I know I usually post this back in February or March, but I never got around to it this year. Here goes:
In my hopeless quest for finding a tri-babe soul mate who truly understands what I am doing and why, I hopelessly wonder the bike racks at the local triathlons looking for that special someone. So far, four years and zip, zilch, nada. You know why? Because my tri pick-up lines are lousy (and the fact you dang tri-babes are so friggen hard to find.)
Now before you wonderful married ladies jump in and tell me pick up lines don’t work, and Tom tells me I’m a dork and I haven’t learned anything from the last two years, hear me out.
I’ve broadened (okay poor word choice) expanded, there that sounds better. I’ve expanded my search. I’m no longer under the dillusion of finding a girl who only does triathlon, I also keep a cassual eye on members of the opposite sex who just swim, bike, run, compete in a sport, look really hot at the gym, ect…
My definition of a “pick-up” line. I’m not trying to bang them in the transition area, so I don’t want any of Record10’s wonderful cheeks turn red, start to blush, and then I get smacked with a frame pump kinda lines. I’m looking for something classy, yet stylish that starts a conversation in the right way.
Yes they work. Whether or not some ladies care to admit it, 9-out-of-10 girls love for someone to drop a clever line. I’ve had great success talking to/gettign someones number, when I use a whitty attention getter. The problem is, while I’ve got a boat load, none of them pertain to sports or competing. (or spelling. anyway…)
So this year Slowtwitch, we are keeping it slightly cleaner, being a little mroe clever, and posting liens for someone involved in any sport (aside from female body building. I’m sorry, I just refuse to go there.)
In my hopeless quest for finding a tri-babe soul mate who truly understands what I am doing and why, I hopelessly wonder the bike racks at the local triathlons looking for that special someone. So far, four years and zip, zilch, nada. You know why? Because my tri pick-up lines are lousy (and the fact you dang tri-babes are so friggen hard to find.)

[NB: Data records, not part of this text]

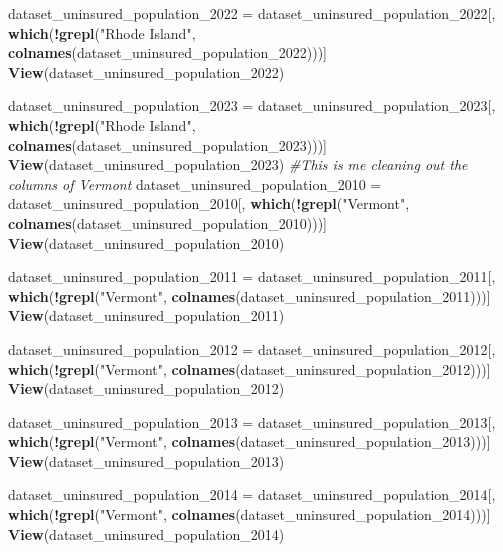 \documentclass[
]{article}
\newenvironment{Shaded}{\begin{snugshade}}{\end{snugshade}}
\newcommand{\CommentTok}[1]{\textcolor[rgb]{0.56,0.35,0.01}{\textit{#1}}}
\newcommand{\FunctionTok}[1]{\textcolor[rgb]{0.13,0.29,0.53}{\textbf{#1}}}
\newcommand{\NormalTok}[1]{#1}
\newcommand{\OtherTok}[1]{\textcolor[rgb]{0.56,0.35,0.01}{#1}}
\newcommand{\SpecialCharTok}[1]{\textcolor[rgb]{0.81,0.36,0.00}{\textbf{#1}}}
\newcommand{\StringTok}[1]{\textcolor[rgb]{0.31,0.60,0.02}{#1}}
\begin{document}
\begin{Shaded}
\begin{Highlighting}[]
\NormalTok{dataset\_uninsured\_population\_2022 }\OtherTok{=}\NormalTok{ dataset\_uninsured\_population\_2022[, }\FunctionTok{which}\NormalTok{(}\SpecialCharTok{!}\FunctionTok{grepl}\NormalTok{(}\StringTok{"Rhode Island"}\NormalTok{, }\FunctionTok{colnames}\NormalTok{(dataset\_uninsured\_population\_2022)))]}
\FunctionTok{View}\NormalTok{(dataset\_uninsured\_population\_2022)}

\NormalTok{dataset\_uninsured\_population\_2023 }\OtherTok{=}\NormalTok{ dataset\_uninsured\_population\_2023[, }\FunctionTok{which}\NormalTok{(}\SpecialCharTok{!}\FunctionTok{grepl}\NormalTok{(}\StringTok{"Rhode Island"}\NormalTok{, }\FunctionTok{colnames}\NormalTok{(dataset\_uninsured\_population\_2023)))]}
\FunctionTok{View}\NormalTok{(dataset\_uninsured\_population\_2023)}
\CommentTok{\#This is me cleaning out the columns of Vermont}
\NormalTok{dataset\_uninsured\_population\_2010 }\OtherTok{=}\NormalTok{ dataset\_uninsured\_population\_2010[, }\FunctionTok{which}\NormalTok{(}\SpecialCharTok{!}\FunctionTok{grepl}\NormalTok{(}\StringTok{"Vermont"}\NormalTok{, }\FunctionTok{colnames}\NormalTok{(dataset\_uninsured\_population\_2010)))]}
\FunctionTok{View}\NormalTok{(dataset\_uninsured\_population\_2010)}

\NormalTok{dataset\_uninsured\_population\_2011 }\OtherTok{=}\NormalTok{ dataset\_uninsured\_population\_2011[, }\FunctionTok{which}\NormalTok{(}\SpecialCharTok{!}\FunctionTok{grepl}\NormalTok{(}\StringTok{"Vermont"}\NormalTok{, }\FunctionTok{colnames}\NormalTok{(dataset\_uninsured\_population\_2011)))]}
\FunctionTok{View}\NormalTok{(dataset\_uninsured\_population\_2011)}

\NormalTok{dataset\_uninsured\_population\_2012 }\OtherTok{=}\NormalTok{ dataset\_uninsured\_population\_2012[, }\FunctionTok{which}\NormalTok{(}\SpecialCharTok{!}\FunctionTok{grepl}\NormalTok{(}\StringTok{"Vermont"}\NormalTok{, }\FunctionTok{colnames}\NormalTok{(dataset\_uninsured\_population\_2012)))]}
\FunctionTok{View}\NormalTok{(dataset\_uninsured\_population\_2012)}

\NormalTok{dataset\_uninsured\_population\_2013 }\OtherTok{=}\NormalTok{ dataset\_uninsured\_population\_2013[, }\FunctionTok{which}\NormalTok{(}\SpecialCharTok{!}\FunctionTok{grepl}\NormalTok{(}\StringTok{"Vermont"}\NormalTok{, }\FunctionTok{colnames}\NormalTok{(dataset\_uninsured\_population\_2013)))]}
\FunctionTok{View}\NormalTok{(dataset\_uninsured\_population\_2013)}

\NormalTok{dataset\_uninsured\_population\_2014 }\OtherTok{=}\NormalTok{ dataset\_uninsured\_population\_2014[, }\FunctionTok{which}\NormalTok{(}\SpecialCharTok{!}\FunctionTok{grepl}\NormalTok{(}\StringTok{"Vermont"}\NormalTok{, }\FunctionTok{colnames}\NormalTok{(dataset\_uninsured\_population\_2014)))]}
\FunctionTok{View}\NormalTok{(dataset\_uninsured\_population\_2014)}


\end{Highlighting}
\end{Shaded}
\end{document}
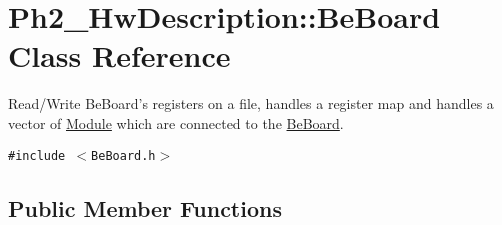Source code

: \hypertarget{class_ph2___hw_description_1_1_be_board}{
\section{Ph2\_\-Hw\-Description::Be\-Board Class Reference}
\label{class_ph2___hw_description_1_1_be_board}
}
Read/Write Be\-Board's registers on a file, handles a register map and handles a vector of \hyperlink{class_ph2___hw_description_1_1_module}{Module} which are connected to the \hyperlink{class_ph2___hw_description_1_1_be_board}{Be\-Board}.  


{\tt \#include $<$Be\-Board.h$>$}

\subsection*{Public Member Functions}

Do what I did … marry someone who really almost likes you; doesn’t understand what the hell you’re doing on your bike for hours on end; or why you get up at 5AM to run a few miles; or why you always smell like sweat and / or chlorine.
After a few years of this, without even the slightest use of a “pick-up line,” your “tri-babe soul-mate” will reveal herself and her longing to you at happy hour while a power ballad plays in the background … six months later, she’ll move to Virginia.
Chips Tips: Never try to hang your wet suit on a womans nipple before a race on a cold morning. Especially if you dont know the woman. Though it may look like it will, a nipple will not support your dry cleaining or wet suit. Never point out “camel toe” in transition. If you spot a woman taking a “nature break” on the run (in weeds, trees, or what ever) dont go behind her and say “sweeeeet!” Never ever say - You think IronMan is long? I can go longer…with my little “IronMan”. This only causes most Tri women to cramp up from sever laughter and possibly DNF from diaphram pain. Never offer your “seat post of love” as a W-Pro passes you on the bike…she will spit at you. Never pull your pants down exposing your penis - that is still shrunken from the cold swim (5 houra prior) for the woman who holds the jar of Vaseline on the run.
Okay, at the post-race feeding frenzy, bump into them at the food table, excuse yourself, then say, “Hey, how did you like XX” – the XX being whatever feature of the race that you choose.
Or how about THIS creative one: Hi.
And get in the art of starting conversations where ever you go with whomever is there. Male or female. It’s all about starting conversations, not pick-up lines. And the more practice you have at it, the less awkward you’ll be when you want it to count.
Hi, my name is X. I just want to tell you you are so beautiful and hot. You burn my eyes out. Really, look at them…they’re stinging like hell and all red from the heat of your gorgeous looks. I couldn’t help but notice how strong your inner thighs look. I bet you could strangle a man with those things. Just so you know, one of my most favorite things in the world is a pair of hot thighs wrapped around my head. Have you ever had your hair washed in rose petal water? Baby, I would love to touch your hair, wash it for you, and put scented oils all over your body to make you feel like a queen. Then I’ll rub your feet for you, and cook you a special dinner with champagne…to celebrate our love.
Who in the heck would have done that??? PM me and let me know how your race went buddy. Wish I could have spent some time with you and the wife afterwards. It was good to see you and meet your father. By the way, my Tri Naked shirt was dirty!!!